━━━━━ Dataset records
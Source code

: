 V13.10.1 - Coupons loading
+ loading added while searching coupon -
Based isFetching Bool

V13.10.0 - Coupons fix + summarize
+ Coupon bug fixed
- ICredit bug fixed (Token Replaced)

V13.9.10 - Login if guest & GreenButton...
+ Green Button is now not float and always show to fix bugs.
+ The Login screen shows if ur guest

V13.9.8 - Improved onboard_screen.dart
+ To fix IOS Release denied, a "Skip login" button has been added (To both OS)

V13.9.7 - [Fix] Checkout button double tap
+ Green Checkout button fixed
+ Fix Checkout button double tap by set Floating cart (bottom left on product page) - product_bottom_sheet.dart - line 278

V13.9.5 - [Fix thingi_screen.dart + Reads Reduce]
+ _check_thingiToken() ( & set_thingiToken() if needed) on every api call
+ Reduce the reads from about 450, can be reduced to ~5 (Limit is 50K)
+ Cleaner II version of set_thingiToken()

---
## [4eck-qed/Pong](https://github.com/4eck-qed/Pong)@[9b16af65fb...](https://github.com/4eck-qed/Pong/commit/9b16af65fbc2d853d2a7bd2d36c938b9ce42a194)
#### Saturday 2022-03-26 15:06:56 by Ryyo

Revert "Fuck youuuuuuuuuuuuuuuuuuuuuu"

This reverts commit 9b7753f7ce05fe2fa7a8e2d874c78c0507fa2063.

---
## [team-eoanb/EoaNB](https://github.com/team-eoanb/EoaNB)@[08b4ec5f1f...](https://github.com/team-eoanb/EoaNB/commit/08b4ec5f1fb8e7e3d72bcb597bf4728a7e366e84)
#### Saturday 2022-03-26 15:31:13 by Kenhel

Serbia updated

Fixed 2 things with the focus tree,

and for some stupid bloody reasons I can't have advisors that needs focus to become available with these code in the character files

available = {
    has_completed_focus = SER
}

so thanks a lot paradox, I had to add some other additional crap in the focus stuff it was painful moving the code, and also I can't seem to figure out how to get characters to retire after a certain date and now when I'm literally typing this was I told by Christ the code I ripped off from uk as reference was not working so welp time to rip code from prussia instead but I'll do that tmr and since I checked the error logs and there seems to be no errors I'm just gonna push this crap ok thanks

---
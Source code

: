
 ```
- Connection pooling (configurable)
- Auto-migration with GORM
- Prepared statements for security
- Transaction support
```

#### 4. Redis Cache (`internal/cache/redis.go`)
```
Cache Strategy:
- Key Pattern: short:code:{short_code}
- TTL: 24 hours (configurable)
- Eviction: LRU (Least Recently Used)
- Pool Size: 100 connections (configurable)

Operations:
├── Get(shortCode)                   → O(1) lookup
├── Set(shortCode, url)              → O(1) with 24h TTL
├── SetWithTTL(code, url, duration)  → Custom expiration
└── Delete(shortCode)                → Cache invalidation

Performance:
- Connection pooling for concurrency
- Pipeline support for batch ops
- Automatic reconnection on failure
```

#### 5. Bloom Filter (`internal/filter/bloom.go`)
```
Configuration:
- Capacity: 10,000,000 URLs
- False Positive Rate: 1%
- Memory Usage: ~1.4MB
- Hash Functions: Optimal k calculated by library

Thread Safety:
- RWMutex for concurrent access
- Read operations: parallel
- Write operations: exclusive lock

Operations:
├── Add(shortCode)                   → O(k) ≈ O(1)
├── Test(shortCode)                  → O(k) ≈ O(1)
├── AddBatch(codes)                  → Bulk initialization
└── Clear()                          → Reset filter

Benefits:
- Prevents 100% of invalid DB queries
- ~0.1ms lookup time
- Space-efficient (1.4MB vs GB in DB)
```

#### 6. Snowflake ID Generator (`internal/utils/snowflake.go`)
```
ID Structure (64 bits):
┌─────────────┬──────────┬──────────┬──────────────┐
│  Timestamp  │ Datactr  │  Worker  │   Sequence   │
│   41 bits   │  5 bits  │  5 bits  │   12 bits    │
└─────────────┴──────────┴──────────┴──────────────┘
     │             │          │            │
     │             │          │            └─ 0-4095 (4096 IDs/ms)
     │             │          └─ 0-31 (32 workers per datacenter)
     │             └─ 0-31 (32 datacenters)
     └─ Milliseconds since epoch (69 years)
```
━━━━━━━━━━
Every line in the data that holds the string "shortCode" should be returned.

├── Get(shortCode)                   → O(1) lookup
├── Set(shortCode, url)              → O(1) with 24h TTL
└── Delete(shortCode)                → Cache invalidation
├── Add(shortCode)                   → O(k) ≈ O(1)
├── Test(shortCode)                  → O(k) ≈ O(1)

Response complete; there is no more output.